Given data:
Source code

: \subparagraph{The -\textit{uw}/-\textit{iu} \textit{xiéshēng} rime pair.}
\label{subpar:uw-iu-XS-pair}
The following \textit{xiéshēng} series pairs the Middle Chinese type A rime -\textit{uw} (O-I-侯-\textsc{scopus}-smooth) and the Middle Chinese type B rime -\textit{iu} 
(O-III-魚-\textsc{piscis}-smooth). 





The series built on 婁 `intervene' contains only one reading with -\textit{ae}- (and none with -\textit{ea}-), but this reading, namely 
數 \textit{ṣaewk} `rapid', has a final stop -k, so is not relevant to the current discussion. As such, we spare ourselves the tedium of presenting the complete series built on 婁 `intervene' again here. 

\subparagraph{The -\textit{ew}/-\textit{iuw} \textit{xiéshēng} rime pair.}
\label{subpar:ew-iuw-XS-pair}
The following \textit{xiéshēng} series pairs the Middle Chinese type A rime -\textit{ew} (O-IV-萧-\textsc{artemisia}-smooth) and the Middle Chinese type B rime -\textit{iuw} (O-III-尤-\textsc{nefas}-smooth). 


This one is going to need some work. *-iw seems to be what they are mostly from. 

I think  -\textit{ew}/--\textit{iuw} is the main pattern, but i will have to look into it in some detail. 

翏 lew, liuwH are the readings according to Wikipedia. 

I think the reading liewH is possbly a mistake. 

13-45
---
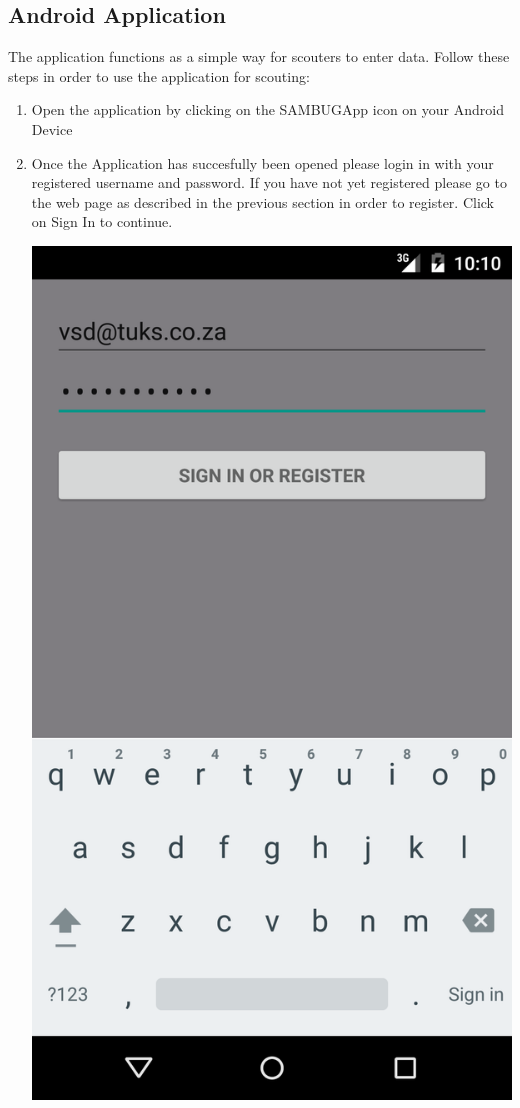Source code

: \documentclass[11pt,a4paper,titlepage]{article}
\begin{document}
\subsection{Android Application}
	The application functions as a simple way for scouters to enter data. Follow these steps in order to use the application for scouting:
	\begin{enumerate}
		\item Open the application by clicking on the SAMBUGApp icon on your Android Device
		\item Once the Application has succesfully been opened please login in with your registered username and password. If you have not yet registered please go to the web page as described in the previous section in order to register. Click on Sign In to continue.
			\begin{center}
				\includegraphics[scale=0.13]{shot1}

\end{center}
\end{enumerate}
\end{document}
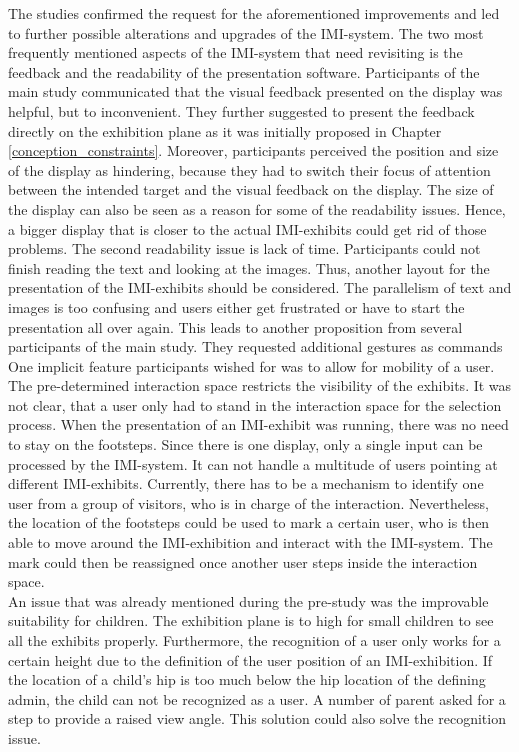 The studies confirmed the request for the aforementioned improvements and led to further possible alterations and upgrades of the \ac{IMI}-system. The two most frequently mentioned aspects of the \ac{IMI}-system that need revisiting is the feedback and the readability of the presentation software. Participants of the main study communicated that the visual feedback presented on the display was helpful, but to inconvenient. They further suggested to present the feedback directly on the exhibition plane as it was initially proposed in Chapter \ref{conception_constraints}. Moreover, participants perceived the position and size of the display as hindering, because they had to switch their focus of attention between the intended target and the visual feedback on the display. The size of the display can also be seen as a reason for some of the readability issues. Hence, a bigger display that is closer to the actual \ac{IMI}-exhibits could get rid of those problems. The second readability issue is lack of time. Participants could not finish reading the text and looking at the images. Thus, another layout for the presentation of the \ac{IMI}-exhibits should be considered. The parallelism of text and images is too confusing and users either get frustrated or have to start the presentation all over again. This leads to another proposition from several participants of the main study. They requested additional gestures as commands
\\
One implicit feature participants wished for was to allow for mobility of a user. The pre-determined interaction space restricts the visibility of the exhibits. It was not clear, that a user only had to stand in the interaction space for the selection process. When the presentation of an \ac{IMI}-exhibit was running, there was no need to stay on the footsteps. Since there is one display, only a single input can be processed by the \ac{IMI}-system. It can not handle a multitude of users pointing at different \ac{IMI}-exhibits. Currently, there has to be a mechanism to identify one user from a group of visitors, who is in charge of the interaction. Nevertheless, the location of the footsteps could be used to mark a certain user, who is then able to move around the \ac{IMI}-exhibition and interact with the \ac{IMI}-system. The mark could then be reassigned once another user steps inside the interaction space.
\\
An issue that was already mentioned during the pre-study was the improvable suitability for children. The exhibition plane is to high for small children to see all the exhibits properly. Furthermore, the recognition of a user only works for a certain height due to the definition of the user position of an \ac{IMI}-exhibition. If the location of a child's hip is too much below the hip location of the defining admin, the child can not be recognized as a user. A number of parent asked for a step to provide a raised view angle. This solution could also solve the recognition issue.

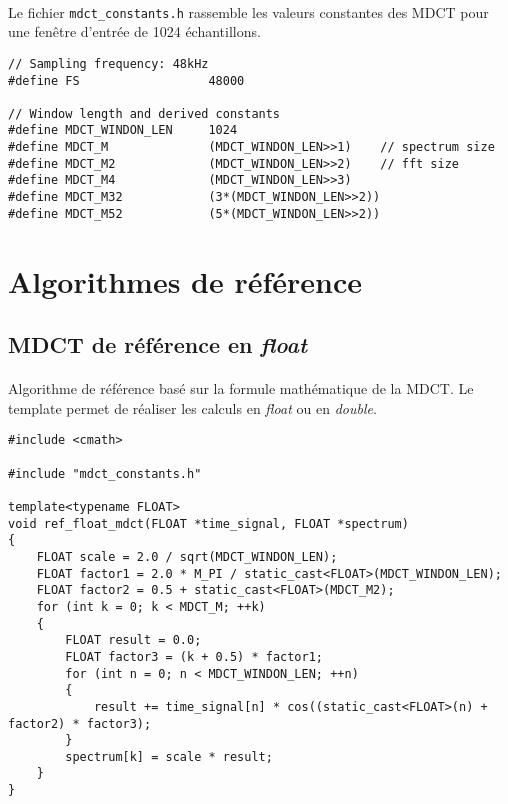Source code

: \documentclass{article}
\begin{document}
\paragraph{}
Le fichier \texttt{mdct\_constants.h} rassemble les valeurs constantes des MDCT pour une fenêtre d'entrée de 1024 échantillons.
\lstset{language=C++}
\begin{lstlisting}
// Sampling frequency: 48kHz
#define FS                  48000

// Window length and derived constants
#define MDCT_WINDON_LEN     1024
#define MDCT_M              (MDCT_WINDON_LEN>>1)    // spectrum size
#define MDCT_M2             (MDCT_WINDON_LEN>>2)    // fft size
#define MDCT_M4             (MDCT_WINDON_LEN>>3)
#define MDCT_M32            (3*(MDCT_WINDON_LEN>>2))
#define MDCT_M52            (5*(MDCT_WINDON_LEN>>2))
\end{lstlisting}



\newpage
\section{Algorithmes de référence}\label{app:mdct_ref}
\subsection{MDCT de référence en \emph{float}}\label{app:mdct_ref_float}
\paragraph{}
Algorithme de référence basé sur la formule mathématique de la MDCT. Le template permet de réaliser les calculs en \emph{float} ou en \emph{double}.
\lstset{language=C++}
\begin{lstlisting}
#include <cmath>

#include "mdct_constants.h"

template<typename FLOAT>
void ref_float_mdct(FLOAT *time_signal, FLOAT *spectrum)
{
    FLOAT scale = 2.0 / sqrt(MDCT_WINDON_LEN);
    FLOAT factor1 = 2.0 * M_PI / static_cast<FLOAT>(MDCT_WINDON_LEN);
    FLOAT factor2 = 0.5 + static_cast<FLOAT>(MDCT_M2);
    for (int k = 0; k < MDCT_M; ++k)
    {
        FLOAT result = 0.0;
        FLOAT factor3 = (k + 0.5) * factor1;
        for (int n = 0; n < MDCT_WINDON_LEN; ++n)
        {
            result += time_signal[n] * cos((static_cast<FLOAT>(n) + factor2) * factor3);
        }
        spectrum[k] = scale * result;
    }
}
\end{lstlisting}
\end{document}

What you will do:
Looking at the records above, return exactly the lines from the line with "void ref_float_mdct(FLOAT *time_signal, FLOAT" to the line with "FLOAT factor3 = (k + 0.5) * factor1;", both ends included.

Reply:
void ref_float_mdct(FLOAT *time_signal, FLOAT *spectrum)
{
    FLOAT scale = 2.0 / sqrt(MDCT_WINDON_LEN);
    FLOAT factor1 = 2.0 * M_PI / static_cast<FLOAT>(MDCT_WINDON_LEN);
    FLOAT factor2 = 0.5 + static_cast<FLOAT>(MDCT_M2);
    for (int k = 0; k < MDCT_M; ++k)
    {
        FLOAT result = 0.0;
        FLOAT factor3 = (k + 0.5) * factor1;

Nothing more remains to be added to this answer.